The government spending watchdog said in a report that the hospitals, in Liverpool and the west Midlands – will not be finished until years after originally planned.
The 646-bed Royal Liverpool hospital was due to open in June 2017, but is now forecast to be completed in autumn 2022 – five years late.
The National Audit Office (NAO), an arms-length body which functions to keep tabs on government spending, said it would now cost about £1.06bn compared to the original £746m.
Meanwhile, the 669-bed Midland Metropolitan hospital in Sandwell, near Birmingham, was originally due to open in October 2018. This has been pushed back to July 2022 – three years and nine months late.
The hospital is set to cost £988m to build and run, more than £300m over the original £686m price tag.

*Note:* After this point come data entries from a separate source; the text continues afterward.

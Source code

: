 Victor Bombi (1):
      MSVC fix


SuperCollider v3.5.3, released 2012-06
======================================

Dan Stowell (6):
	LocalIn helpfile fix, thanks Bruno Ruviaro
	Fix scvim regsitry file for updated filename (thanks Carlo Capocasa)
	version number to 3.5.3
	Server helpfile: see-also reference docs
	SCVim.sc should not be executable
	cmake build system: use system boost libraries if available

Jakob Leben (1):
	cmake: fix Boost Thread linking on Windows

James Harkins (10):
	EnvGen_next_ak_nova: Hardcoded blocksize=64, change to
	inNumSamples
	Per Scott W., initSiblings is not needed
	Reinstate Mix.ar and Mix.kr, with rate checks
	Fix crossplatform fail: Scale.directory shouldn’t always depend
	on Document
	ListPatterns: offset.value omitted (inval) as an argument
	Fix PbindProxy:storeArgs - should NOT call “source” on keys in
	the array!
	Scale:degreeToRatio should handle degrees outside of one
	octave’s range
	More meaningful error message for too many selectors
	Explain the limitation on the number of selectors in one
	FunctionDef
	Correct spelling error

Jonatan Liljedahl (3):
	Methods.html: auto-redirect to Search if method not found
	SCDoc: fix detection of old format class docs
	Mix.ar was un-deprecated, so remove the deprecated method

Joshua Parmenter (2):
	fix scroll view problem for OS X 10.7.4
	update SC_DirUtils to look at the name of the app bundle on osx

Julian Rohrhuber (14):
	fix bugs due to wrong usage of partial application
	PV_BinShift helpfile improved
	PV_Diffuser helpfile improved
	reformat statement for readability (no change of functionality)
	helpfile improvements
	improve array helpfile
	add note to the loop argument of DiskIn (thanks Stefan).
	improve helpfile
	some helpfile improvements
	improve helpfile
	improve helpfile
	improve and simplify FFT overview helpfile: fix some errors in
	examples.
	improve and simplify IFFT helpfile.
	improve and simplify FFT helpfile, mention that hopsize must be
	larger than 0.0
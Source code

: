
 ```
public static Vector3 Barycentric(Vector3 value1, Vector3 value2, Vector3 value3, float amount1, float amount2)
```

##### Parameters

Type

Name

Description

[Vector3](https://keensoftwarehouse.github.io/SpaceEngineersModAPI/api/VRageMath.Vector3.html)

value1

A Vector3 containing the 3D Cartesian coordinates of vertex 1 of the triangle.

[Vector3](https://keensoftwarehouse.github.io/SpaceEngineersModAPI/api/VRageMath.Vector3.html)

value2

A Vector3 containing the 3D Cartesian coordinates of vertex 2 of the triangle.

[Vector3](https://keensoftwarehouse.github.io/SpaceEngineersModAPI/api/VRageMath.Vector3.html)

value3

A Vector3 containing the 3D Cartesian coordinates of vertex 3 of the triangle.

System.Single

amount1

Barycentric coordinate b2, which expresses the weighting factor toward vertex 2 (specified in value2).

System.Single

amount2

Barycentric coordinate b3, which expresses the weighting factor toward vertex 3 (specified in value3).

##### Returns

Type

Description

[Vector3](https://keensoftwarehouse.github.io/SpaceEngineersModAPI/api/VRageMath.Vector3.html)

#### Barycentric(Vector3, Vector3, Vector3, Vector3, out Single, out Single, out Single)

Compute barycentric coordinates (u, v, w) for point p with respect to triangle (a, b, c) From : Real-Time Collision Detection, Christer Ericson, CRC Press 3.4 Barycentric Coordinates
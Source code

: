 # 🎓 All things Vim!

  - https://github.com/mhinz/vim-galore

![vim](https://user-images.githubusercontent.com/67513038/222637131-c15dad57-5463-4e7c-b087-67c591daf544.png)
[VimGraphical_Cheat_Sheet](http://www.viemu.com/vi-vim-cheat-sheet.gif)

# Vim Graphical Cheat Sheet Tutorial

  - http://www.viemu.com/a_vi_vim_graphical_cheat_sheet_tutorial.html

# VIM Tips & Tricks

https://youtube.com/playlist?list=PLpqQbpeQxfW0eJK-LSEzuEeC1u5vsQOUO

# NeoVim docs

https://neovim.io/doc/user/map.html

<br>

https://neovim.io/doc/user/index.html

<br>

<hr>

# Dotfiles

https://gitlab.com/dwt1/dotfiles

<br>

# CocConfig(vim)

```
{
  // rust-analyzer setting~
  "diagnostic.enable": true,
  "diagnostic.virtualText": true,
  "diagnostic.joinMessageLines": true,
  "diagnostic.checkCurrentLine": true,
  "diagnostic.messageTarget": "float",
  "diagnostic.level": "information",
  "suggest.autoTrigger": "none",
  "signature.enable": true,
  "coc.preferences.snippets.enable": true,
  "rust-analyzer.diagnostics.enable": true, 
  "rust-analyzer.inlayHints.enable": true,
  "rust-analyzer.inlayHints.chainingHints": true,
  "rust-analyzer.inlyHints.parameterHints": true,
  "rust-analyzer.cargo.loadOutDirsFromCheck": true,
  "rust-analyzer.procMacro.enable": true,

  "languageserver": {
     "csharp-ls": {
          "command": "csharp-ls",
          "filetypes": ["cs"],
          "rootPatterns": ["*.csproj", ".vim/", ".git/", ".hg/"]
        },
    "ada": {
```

The NAO comptroller and auditor general, Gareth Davies, wrote that the private sector had borne the brunt of most of these extra costs – with shareholders, investors, insurers and Carillion itself losing at least £603m on the construction of both projects.
“The government wanted to ensure the private sector honoured its contracts and rejected proposals that it should provide more public funding to ‘bail out’ the PFI [private finance initiative] schemes or reduce the risk that lenders were exposed to,” he said.
Meanwhile, trade union Unite said the delay had created “misery” for patients and staff forced to cope with failing buildings.
Assistant general secretary Gail Cartmail said: “The report makes for grim reading and endorses what hospital patients and NHS staff in Liverpool and the West Midlands already knew.
“Two desperately needed hospitals are going to be years late and in the meantime local communities are left with facilities that are no longer fit for purpose.
“The responsibility for these delays has to lie squarely at the door of the government, which consistently failed to prioritise the overriding need that these hospitals had to be built.
“While the report notes the financial cost of the projects the human cost of the delays of completing the hospitals has not been recognised.”